Year of the Pig: Celebrate the New Year with a Good-Luck Feast of Roast Pork

 Photograph by Christopher Testani

At New Year's festivities from China to Portugal and Austria, there's one dish served as a harbinger of good luck: roast pork. Why pork? It has to do with the way the animals root, pushing ever forward to a better-fed future. Nowhere is the dish more beloved than in Cuba, where it takes center stage at nearly every possible occasion — "Christmas, New Year's, birthdays, or just because," says Guillermo Pernot, the James Beard Award–winning chef-owner of Philadelphia's Cuba Libre and a pioneer of Nuevo Latino cuisine.


Pernot was born in Argentina, but his wife is Cuban, and it didn't take long for the chef to embrace her native cuisine.
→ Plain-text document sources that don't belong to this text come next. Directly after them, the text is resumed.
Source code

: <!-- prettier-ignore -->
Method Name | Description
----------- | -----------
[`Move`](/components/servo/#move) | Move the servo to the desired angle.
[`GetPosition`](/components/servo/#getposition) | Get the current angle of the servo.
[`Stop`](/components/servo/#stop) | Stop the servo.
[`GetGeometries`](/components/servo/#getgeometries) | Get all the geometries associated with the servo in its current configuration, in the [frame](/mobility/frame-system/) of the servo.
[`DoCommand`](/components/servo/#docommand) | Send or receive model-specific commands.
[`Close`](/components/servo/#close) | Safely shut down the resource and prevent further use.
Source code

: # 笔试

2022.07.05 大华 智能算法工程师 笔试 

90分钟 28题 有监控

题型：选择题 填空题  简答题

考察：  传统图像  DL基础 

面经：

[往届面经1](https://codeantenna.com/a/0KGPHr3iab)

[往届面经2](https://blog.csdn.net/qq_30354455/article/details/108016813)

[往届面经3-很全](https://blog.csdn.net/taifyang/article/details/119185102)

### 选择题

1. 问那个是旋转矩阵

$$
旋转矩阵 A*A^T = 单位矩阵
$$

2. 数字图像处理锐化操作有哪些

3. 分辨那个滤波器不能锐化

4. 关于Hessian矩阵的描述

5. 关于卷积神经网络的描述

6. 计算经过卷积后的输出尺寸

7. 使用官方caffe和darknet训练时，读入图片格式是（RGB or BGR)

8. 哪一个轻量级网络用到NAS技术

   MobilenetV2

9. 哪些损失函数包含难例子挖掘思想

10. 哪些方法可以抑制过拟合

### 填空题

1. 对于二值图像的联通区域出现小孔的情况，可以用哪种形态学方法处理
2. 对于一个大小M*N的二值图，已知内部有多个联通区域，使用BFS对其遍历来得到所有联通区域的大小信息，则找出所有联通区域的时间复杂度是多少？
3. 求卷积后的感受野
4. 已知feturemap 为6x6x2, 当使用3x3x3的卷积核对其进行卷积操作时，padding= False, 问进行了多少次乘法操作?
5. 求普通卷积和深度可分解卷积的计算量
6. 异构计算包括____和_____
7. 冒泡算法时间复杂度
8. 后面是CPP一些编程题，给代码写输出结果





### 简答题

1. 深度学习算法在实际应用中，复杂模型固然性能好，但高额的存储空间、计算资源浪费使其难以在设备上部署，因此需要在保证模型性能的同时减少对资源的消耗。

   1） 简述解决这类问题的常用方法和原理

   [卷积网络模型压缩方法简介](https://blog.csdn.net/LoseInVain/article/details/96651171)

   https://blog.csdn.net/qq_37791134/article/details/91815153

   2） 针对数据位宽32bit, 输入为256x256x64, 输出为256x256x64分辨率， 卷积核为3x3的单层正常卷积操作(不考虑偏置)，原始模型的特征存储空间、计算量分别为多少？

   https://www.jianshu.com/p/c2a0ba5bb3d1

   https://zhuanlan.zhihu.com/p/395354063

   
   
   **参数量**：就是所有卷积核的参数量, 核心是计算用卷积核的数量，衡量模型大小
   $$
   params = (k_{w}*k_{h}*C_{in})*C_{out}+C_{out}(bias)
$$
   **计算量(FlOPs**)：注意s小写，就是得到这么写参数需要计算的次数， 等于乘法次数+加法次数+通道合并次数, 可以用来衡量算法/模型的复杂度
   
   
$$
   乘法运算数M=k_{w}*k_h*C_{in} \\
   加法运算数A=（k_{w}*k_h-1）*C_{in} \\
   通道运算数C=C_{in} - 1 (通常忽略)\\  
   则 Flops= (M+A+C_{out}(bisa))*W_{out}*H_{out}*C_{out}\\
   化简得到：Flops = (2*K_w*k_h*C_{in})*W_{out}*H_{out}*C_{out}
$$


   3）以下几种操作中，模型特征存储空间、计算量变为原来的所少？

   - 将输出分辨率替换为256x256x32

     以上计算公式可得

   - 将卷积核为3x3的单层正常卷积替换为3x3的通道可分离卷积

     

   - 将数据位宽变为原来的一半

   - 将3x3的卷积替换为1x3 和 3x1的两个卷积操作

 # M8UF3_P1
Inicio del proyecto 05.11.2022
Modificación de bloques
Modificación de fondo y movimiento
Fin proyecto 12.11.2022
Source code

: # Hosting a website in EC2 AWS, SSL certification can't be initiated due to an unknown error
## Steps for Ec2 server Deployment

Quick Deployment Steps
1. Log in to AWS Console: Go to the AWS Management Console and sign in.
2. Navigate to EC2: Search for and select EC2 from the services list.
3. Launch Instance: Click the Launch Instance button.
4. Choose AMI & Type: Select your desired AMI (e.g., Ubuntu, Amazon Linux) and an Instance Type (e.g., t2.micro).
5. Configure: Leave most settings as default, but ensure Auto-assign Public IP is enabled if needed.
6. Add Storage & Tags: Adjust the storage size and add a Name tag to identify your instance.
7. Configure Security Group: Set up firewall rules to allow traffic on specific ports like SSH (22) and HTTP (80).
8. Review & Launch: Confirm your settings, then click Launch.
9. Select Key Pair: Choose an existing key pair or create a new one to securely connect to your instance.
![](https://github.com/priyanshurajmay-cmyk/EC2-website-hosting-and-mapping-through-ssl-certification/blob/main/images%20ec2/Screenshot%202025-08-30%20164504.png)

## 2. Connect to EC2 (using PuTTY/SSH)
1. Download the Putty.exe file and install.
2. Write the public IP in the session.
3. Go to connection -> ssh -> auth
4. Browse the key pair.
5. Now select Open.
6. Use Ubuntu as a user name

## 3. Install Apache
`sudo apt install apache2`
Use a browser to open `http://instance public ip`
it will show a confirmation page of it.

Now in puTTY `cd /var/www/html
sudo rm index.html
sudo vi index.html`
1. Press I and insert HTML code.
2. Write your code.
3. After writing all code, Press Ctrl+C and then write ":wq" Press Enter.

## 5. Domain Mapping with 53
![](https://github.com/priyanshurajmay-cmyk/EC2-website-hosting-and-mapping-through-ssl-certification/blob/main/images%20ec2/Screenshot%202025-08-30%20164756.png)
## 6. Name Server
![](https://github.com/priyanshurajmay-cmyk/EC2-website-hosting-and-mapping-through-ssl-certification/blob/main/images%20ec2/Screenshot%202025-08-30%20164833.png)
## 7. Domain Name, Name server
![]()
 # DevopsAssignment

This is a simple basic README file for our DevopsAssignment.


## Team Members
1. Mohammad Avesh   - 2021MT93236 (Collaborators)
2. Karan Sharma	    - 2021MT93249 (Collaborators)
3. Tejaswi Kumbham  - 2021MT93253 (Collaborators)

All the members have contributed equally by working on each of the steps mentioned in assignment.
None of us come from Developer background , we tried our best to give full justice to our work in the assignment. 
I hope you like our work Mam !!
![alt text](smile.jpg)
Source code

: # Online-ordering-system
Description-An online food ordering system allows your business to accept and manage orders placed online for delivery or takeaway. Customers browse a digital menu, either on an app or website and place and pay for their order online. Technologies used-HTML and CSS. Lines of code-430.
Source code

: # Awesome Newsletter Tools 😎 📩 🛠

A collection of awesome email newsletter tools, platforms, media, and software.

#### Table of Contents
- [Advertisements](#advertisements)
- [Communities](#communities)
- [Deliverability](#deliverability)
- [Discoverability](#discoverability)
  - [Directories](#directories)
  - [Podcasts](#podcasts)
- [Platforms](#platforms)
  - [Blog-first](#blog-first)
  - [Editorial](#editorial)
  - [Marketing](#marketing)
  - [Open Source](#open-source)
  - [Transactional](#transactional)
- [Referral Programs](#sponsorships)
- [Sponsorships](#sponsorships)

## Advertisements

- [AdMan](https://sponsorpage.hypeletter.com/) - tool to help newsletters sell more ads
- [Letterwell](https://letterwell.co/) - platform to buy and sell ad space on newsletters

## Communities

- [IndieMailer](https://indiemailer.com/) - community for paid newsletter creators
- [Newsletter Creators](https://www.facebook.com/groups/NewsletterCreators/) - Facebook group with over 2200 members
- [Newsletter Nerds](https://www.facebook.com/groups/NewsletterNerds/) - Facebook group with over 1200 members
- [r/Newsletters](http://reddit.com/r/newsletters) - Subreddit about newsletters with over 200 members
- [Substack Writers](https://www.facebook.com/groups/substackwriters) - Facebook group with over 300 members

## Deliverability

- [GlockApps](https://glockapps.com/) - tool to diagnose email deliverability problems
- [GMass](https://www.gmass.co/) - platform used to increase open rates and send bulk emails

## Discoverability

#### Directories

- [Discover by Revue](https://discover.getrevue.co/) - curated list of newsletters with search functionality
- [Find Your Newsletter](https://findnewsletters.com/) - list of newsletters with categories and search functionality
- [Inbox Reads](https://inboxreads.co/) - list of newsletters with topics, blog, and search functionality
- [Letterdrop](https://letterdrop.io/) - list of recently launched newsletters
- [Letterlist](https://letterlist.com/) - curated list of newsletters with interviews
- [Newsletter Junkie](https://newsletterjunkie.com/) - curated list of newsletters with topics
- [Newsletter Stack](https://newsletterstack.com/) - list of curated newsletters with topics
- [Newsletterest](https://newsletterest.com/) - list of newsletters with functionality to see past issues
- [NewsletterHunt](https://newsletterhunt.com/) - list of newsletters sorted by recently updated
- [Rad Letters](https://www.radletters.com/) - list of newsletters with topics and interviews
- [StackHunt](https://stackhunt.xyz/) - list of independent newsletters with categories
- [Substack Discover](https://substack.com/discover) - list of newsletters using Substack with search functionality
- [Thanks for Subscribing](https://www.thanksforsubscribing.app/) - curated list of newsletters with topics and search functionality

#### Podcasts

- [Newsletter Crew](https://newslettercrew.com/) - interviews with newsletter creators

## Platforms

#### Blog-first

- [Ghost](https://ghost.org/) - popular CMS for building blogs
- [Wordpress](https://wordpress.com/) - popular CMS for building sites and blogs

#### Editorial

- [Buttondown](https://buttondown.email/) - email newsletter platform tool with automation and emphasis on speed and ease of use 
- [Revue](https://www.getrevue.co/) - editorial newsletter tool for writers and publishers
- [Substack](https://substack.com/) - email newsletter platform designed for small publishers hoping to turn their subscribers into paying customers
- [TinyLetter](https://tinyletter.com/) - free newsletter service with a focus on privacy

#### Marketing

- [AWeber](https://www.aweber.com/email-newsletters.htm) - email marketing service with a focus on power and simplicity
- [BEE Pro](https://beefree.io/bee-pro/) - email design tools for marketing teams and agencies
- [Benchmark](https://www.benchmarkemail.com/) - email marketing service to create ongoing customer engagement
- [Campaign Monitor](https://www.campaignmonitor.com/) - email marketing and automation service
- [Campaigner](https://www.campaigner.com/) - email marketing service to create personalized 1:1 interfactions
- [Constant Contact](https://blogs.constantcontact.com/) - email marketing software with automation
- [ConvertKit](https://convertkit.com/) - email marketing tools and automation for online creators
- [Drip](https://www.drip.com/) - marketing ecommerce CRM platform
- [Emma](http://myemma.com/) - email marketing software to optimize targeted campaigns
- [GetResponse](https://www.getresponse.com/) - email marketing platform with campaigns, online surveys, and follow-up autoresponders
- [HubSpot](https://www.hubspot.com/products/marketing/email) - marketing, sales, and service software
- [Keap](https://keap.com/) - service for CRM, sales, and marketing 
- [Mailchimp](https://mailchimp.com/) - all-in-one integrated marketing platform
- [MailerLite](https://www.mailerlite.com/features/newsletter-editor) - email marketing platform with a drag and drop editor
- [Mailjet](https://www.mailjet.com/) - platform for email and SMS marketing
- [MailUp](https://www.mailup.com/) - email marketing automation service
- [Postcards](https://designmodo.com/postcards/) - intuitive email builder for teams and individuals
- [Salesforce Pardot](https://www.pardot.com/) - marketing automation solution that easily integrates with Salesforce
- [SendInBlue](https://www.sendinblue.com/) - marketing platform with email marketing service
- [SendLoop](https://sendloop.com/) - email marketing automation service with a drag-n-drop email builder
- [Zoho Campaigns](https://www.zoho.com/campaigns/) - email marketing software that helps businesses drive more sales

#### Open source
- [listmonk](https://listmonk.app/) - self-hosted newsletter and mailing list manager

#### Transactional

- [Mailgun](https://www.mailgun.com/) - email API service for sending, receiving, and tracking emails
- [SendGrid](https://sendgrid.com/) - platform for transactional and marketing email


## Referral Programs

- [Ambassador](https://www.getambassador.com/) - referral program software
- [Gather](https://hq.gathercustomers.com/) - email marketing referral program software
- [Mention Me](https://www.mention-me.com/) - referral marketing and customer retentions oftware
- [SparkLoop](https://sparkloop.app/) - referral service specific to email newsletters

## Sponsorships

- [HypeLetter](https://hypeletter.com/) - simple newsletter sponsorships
He now leads food tours of Cuba, where he has sleuthed out the secret to the greatest Cuban pork dish of all, lechón asado: pork marinated in citrus and spices, then slow-roasted until falling-apart tender. Pernot prefers the shoulder because the cut's abundant fat and connective tissue melt during long roasting, making overcooking nearly impossible. Serve it with a garlicky mojo sauce, a tangy slaw, and a pinot noir or cold beer.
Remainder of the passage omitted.